Excerpted data:
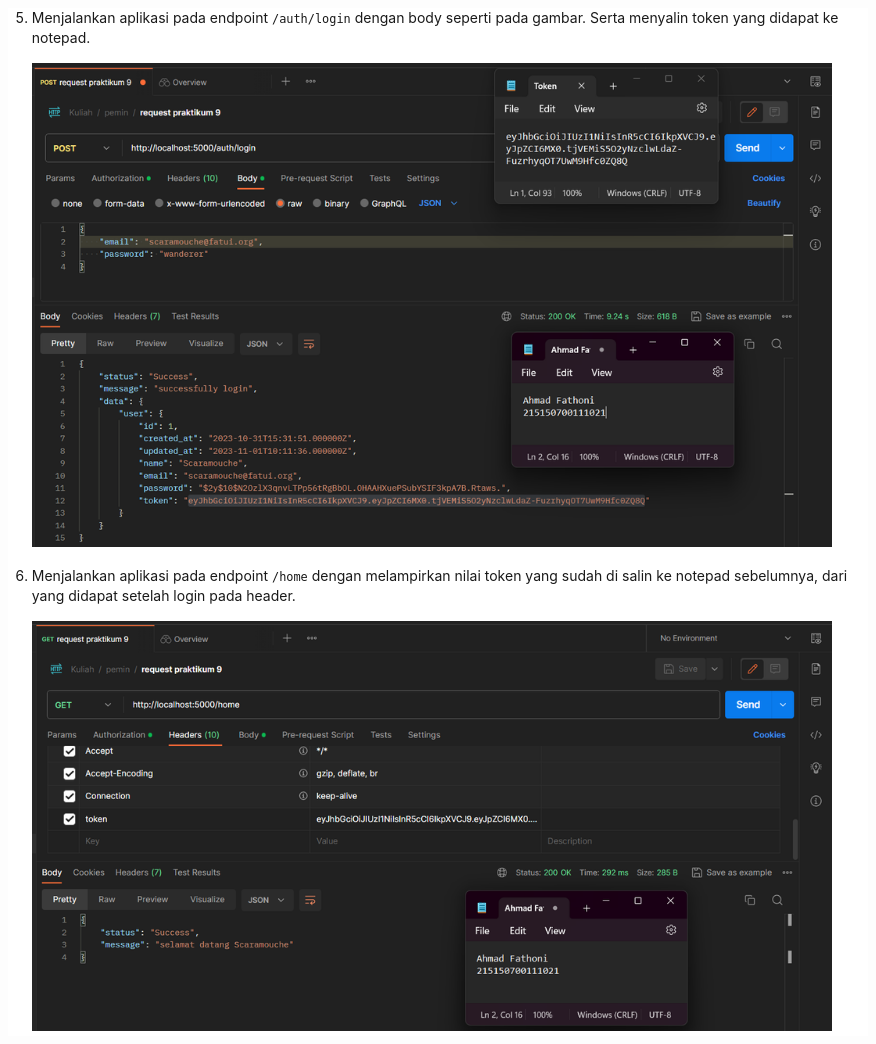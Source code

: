 5. Menjalankan aplikasi pada endpoint `/auth/login` dengan body seperti pada gambar. Serta menyalin token yang didapat ke notepad.

   <img src="../Screenshot/praktikum_9/8.png" alt="execute endpoint" width="800"/>

6. Menjalankan aplikasi pada endpoint `/home` dengan melampirkan nilai token yang sudah di salin ke notepad sebelumnya, dari yang didapat setelah login pada header.

   <img src="../Screenshot/praktikum_9/9.png" alt="execute endpoint home" width="800"/>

Task to carry out:
Check every line of the listing above for the string "execute", and give the number of lines that have it, nothing more.

Reply to the task:
2